I started to run but three soldiers surrounded me. One of the soldiers grabbed me by the shoulder and punched me hard in the face. I fell to the ground and the soldier sprayed pepper spray in my eyes. I felt sever burning pain in my eyes and face. Then the soldier wanted me to stand up and walk but I could not see and I fell to the ground again. Then a soldier grabbed me by the neck and told me to walk. I tried to free myself and run away but I could not.
Then a soldier led me towards the watchtower where my hands were tied to the front with 3 plastic ties: one on each wrist and another connecting the two. The tie on my left wrist was very tight and caused me pain because I had fractured it a few months ago.
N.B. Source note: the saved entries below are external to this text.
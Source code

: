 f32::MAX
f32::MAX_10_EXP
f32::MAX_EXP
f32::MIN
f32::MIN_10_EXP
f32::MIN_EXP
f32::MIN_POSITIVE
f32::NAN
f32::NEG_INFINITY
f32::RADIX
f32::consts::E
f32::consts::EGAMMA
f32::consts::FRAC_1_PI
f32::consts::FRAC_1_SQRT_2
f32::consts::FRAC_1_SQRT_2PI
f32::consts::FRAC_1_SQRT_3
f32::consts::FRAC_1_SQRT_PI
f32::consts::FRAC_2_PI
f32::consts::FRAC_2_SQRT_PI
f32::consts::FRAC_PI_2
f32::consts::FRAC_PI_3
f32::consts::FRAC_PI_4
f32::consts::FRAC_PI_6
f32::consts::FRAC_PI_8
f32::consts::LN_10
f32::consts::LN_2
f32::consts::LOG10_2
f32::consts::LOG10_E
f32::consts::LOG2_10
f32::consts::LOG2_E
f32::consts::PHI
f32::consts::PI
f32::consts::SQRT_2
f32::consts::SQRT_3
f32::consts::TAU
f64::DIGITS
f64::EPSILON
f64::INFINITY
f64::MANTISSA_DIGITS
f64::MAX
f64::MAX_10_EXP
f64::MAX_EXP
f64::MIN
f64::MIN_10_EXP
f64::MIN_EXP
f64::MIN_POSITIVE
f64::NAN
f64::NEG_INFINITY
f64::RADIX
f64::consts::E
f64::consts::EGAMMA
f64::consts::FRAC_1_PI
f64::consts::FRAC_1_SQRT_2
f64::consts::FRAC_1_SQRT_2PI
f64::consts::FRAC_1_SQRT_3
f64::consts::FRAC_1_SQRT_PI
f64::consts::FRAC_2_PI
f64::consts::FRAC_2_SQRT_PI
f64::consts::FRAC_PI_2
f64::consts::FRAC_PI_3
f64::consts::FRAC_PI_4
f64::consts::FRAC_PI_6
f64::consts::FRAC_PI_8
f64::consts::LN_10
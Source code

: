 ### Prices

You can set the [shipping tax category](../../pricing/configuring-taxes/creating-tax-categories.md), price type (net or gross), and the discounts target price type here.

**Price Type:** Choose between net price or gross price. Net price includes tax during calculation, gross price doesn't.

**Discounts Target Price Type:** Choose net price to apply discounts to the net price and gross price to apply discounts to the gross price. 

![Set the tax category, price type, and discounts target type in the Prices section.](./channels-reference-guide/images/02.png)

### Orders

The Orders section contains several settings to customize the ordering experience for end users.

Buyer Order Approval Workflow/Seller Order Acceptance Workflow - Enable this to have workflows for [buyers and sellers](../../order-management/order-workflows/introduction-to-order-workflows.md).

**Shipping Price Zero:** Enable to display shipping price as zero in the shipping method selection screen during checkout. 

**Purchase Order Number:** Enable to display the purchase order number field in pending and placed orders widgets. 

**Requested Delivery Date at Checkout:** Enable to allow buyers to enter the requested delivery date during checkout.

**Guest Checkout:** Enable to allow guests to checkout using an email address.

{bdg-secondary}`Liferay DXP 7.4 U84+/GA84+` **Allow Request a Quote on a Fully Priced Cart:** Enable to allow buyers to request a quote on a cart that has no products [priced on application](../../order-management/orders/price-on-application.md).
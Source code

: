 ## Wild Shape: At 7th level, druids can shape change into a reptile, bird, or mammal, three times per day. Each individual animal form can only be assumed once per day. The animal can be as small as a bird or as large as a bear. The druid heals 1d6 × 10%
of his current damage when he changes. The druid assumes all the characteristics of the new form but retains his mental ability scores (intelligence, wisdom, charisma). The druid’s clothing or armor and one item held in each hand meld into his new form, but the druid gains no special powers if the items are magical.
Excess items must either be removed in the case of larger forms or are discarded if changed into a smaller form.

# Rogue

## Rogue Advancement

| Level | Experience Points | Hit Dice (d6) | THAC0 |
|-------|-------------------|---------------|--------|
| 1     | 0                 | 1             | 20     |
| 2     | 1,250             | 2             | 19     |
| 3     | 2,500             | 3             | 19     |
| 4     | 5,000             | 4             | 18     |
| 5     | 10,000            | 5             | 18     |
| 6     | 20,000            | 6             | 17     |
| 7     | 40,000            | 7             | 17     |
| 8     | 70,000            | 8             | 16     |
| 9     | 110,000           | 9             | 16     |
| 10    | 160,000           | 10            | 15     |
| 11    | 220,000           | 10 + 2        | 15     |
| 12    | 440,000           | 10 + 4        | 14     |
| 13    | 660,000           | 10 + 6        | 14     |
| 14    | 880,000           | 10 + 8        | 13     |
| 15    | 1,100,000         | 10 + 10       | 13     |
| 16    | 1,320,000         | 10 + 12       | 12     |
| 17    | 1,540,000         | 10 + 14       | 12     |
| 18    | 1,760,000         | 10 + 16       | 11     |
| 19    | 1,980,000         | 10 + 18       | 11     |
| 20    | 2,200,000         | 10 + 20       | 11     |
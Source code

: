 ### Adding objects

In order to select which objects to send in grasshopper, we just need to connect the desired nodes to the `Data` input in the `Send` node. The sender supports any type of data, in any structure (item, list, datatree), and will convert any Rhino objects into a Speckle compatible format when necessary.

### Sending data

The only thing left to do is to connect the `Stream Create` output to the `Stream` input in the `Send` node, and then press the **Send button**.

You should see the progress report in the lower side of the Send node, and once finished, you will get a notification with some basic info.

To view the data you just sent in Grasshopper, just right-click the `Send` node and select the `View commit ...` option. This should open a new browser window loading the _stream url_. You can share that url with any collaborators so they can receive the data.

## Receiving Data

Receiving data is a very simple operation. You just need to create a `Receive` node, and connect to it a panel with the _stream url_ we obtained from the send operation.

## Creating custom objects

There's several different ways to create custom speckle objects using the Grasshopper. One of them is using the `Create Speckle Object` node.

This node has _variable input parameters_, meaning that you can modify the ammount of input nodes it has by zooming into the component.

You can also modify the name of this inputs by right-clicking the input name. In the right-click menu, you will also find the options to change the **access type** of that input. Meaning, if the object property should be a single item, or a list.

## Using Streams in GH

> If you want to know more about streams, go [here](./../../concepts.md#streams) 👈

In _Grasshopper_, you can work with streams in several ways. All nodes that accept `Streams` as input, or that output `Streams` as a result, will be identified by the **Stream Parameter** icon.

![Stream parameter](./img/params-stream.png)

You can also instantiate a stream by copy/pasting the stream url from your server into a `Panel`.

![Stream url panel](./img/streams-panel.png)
After I was tied I was taken to the back of a military jeep where I sat on a chair. Once inside the jeep I was blindfolded. The jeep drove to the nearby military base where I waited in an open area. I sat on a chair and complained to the soldier about the tight tie. The soldier cut it off and replaced it with a looser tie. He asked me whether I wanted any water or chocolate milk. I asked for some water, I felt I was suffocating from the pepper spray and could not breathe easily.
I remained outside for about an hour. Then I was taken to a room and a soldier removed the blindfold and showed me some photographs and asked me whether I knew the boys seen in the photographs. I told him I was going to remain silent. The soldier did not inform me of my right to silence but I knew I had the right to remain silent from a training I attended in the village. He did not inform me of my right to have a lawyer either.
When I told him I wanted to remain silent he threatened to take me to the police station. He yelled in my face and swore at god and religion. He told me he wanted to tell the people of An Nabi Saleh three things: first, that we are all terrorists and criminals; secondly, that we threaten the lives of soldiers; and thirdly, they were going to crush us with their weapons. He was so mad that I was scared he might beat me. He asked why we go to the watchtower and throw stones. I told him I was going to remain silent. This lasted for about 45 minutes and I was not given any documents to sign.
After the interrogation I was blindfolded again and taken outside. Then I was taken to a vehicle which drove me to Beit El settlement. I needed a toilet but I did not ask because the soldier told me I could not ask for anything until the car stopped. When we arrived I asked to use a toilet but the soldier wanted to accompany me and I refused.
At Beit El I was photographed before being handed over to the Palestinian police. The Palestinian police took me to the family protection unit at the Palestinian police station in Ramallah where they took my testimony. Then I went home with the father of the other boy who was arrested with me. I arrived home very late. I had dinner and took a shower and went to bed.